Task details – Within the records that follow, count the lines containing the string "over". Reply only with the count.

Records from a dataset
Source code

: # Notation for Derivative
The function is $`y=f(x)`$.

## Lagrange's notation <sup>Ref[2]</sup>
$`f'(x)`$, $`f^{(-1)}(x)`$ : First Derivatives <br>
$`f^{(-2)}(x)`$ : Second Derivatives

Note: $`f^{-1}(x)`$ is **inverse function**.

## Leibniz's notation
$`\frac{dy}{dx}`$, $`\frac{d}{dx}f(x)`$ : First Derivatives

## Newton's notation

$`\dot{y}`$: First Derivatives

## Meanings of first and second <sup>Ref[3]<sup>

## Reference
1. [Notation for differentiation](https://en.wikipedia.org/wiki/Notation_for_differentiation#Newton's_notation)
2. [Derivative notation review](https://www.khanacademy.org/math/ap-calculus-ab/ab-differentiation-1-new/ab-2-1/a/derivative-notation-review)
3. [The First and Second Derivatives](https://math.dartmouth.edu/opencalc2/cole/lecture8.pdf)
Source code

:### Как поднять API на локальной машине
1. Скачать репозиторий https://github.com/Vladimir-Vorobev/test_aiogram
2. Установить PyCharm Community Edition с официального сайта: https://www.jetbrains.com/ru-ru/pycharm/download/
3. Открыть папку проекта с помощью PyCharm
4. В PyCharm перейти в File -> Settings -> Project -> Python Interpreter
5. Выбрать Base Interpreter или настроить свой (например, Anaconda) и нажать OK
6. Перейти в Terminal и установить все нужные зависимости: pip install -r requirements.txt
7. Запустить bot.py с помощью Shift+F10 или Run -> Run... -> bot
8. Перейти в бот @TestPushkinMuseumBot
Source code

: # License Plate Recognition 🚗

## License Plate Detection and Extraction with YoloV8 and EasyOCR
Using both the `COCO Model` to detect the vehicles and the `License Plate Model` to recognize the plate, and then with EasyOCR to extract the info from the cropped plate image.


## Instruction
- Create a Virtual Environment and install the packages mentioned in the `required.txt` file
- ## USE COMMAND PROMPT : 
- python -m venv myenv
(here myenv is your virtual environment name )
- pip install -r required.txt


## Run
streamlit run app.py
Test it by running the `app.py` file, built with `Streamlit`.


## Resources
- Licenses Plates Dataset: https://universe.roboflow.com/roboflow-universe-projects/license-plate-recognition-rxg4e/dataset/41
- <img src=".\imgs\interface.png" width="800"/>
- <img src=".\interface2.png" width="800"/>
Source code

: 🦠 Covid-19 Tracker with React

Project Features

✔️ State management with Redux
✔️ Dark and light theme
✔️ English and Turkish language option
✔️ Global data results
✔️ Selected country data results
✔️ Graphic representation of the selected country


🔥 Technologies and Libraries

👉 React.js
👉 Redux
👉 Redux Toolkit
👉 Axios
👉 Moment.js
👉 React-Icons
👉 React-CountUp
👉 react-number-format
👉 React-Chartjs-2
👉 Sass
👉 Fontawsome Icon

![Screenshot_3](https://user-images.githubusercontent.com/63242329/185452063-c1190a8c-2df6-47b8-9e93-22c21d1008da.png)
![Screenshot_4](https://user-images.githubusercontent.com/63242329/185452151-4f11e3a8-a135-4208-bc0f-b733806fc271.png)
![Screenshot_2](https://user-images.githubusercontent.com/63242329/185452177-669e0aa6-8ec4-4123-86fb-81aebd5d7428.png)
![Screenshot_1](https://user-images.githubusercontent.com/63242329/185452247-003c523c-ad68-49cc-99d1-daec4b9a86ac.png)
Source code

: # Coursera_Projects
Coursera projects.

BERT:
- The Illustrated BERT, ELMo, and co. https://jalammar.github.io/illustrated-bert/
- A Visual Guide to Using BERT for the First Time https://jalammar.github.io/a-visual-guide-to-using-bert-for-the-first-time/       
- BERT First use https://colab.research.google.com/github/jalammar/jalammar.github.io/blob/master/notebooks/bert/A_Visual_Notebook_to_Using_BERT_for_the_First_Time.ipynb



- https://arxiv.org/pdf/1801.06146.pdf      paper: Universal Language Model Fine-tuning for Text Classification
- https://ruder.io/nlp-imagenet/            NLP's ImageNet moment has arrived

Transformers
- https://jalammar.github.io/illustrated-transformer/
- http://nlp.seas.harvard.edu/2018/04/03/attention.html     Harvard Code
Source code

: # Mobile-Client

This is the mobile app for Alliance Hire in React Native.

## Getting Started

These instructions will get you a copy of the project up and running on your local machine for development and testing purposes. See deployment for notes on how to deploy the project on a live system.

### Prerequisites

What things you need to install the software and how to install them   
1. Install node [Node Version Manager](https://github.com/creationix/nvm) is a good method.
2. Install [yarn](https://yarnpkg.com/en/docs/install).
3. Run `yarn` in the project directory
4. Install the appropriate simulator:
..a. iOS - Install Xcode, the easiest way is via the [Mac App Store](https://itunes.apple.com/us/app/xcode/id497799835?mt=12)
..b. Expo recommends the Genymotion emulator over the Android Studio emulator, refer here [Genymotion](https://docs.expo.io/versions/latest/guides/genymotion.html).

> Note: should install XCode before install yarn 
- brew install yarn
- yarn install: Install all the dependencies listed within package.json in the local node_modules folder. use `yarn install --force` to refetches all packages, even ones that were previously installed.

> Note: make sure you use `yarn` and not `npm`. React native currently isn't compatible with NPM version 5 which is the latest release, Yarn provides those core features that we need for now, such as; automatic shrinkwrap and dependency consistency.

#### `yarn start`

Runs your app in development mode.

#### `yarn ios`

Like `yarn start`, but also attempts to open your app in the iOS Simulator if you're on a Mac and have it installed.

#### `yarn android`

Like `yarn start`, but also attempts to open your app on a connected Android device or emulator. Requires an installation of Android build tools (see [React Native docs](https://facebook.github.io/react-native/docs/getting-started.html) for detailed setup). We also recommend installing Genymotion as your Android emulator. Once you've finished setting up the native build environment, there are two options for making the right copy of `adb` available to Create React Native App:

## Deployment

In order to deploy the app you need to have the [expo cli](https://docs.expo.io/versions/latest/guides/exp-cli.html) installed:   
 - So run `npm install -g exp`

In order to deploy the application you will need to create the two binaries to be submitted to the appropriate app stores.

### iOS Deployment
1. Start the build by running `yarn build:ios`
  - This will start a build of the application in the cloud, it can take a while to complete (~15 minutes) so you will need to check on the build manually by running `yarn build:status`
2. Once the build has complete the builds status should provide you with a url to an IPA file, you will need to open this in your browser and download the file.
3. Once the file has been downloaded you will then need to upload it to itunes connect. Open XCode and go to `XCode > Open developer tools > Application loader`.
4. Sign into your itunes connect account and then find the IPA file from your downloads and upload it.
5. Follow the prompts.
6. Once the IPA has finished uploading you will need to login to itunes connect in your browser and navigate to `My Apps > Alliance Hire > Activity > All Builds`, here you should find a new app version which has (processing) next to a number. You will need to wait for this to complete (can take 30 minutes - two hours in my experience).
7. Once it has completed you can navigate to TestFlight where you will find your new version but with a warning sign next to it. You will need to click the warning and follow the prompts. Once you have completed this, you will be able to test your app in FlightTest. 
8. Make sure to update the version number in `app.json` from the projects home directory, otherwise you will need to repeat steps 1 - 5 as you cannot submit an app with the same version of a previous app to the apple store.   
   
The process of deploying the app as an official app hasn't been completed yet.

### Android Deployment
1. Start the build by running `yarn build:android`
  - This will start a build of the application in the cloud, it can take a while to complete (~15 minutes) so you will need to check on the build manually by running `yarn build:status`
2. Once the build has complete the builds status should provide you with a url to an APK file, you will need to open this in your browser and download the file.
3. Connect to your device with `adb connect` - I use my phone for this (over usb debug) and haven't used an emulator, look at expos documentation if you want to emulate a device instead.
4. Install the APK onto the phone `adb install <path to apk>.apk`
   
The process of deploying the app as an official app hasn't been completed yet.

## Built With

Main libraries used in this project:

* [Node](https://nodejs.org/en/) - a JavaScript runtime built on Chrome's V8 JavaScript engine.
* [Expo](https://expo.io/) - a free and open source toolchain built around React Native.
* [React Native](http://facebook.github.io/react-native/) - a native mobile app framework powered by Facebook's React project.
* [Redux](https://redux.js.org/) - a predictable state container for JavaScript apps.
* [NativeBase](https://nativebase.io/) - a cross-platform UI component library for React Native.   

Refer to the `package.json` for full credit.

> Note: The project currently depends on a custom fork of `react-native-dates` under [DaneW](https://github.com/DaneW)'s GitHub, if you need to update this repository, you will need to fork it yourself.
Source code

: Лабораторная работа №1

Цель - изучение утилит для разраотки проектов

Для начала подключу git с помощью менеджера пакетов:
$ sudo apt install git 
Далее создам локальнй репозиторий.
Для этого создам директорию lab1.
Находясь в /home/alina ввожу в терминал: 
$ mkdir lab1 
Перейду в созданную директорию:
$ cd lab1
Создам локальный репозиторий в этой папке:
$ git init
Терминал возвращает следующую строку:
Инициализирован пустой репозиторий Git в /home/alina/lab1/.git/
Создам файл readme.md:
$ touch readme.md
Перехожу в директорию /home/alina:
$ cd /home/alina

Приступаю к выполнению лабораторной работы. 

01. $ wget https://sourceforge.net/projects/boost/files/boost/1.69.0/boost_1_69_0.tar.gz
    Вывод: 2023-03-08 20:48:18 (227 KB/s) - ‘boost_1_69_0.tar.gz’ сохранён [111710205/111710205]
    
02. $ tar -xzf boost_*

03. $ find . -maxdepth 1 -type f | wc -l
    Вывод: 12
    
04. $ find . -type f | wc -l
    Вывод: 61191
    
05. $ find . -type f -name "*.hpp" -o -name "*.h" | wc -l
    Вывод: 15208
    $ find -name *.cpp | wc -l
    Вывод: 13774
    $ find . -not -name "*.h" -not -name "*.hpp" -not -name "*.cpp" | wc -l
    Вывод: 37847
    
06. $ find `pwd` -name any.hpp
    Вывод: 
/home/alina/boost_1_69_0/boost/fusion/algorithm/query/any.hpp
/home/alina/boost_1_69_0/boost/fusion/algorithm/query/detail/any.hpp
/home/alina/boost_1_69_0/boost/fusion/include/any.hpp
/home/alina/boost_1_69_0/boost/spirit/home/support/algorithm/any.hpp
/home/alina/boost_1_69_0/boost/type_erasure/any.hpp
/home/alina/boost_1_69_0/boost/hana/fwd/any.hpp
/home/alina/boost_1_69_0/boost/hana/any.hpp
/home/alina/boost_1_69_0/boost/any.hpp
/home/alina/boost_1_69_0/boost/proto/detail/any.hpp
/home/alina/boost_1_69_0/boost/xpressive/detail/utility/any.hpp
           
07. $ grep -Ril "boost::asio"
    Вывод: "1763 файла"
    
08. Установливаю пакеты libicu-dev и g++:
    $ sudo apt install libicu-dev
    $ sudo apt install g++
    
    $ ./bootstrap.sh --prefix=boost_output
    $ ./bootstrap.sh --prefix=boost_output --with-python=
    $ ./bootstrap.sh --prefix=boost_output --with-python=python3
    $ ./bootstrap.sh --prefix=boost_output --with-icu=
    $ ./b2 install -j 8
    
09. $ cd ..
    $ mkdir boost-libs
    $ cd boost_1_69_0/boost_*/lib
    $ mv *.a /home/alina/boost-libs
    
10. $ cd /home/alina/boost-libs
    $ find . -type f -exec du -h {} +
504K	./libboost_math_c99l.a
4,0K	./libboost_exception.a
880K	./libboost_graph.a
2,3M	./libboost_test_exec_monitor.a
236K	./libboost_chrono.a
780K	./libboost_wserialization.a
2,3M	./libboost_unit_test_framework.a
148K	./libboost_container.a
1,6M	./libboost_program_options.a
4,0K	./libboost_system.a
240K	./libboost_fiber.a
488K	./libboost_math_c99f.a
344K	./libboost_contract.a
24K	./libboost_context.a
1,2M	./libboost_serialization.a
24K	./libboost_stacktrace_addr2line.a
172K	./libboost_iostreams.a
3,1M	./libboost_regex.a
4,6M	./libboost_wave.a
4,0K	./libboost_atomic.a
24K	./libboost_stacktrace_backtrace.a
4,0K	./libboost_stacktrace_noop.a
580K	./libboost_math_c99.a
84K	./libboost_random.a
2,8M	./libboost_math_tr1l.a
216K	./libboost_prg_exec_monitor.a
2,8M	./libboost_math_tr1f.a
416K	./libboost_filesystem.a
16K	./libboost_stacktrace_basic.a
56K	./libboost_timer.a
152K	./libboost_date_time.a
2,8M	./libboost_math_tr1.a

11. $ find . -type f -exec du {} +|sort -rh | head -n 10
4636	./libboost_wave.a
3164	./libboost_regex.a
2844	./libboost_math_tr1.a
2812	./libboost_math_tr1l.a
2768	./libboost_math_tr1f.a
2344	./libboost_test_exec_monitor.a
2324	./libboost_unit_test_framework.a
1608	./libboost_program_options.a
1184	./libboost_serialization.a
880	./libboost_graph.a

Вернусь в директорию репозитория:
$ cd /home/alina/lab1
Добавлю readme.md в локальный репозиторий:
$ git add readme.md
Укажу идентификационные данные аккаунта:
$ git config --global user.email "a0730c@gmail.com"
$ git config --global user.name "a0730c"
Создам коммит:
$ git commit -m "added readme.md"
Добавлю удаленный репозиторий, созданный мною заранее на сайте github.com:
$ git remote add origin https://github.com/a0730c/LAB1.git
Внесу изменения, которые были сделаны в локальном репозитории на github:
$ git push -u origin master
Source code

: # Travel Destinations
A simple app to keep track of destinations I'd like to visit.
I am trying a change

Finished exercise – 2